==== GIVEN DATA

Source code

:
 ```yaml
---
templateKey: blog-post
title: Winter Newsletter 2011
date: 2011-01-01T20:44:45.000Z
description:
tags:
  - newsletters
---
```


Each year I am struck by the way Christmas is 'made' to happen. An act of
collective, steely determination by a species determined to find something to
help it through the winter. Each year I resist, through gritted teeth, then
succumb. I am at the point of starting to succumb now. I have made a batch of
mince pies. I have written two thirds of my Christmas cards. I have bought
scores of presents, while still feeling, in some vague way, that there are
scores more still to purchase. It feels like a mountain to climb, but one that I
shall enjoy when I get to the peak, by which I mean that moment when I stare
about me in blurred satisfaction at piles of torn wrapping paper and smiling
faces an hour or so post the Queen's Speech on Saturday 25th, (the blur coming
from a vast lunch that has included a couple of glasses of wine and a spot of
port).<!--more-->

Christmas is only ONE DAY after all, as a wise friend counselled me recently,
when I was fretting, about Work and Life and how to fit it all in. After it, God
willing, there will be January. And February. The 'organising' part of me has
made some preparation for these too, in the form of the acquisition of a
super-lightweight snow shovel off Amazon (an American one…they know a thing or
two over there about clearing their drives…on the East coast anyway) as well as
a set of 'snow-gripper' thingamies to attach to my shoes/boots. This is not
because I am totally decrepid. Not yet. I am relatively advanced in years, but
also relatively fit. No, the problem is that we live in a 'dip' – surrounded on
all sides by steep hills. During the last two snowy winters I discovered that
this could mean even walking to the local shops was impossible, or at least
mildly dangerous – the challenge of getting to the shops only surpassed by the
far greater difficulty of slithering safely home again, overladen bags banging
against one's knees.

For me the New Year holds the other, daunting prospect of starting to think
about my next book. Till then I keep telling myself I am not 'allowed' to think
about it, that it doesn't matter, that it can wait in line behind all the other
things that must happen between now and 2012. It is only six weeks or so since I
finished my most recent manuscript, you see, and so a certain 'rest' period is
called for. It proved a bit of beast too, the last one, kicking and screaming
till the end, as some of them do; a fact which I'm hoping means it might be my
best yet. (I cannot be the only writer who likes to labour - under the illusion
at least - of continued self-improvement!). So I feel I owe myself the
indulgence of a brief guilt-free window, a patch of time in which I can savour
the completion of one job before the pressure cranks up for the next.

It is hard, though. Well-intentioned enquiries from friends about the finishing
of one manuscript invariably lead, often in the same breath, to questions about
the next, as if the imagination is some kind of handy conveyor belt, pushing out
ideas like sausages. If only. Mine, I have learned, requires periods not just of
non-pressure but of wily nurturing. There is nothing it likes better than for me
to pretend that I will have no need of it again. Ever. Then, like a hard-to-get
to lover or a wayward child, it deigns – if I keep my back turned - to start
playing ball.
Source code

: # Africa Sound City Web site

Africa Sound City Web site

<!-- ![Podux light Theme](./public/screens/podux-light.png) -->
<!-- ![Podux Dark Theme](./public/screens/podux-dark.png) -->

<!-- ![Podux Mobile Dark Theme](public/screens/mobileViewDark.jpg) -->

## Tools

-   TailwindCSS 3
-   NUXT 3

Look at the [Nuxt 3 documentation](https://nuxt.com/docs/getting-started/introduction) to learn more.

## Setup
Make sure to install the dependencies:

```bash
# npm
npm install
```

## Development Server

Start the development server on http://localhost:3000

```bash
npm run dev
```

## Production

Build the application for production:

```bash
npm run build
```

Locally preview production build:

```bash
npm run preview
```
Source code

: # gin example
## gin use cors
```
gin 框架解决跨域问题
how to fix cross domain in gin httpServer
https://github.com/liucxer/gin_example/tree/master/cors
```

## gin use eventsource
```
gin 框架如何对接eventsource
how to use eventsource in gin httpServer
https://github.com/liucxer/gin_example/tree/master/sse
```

========

_WHAT TO DO_.
Set down only the lines above that fall between the line holding "non-pressure but of" and the line holding "# Africa Sound City Web site", inclusive, keeping each exact.

_TASK RESPONSE_.
non-pressure but of wily nurturing. There is nothing it likes better than for me
to pretend that I will have no need of it again. Ever. Then, like a hard-to-get
to lover or a wayward child, it deigns – if I keep my back turned - to start
playing ball.
Source code

: # Africa Sound City Web site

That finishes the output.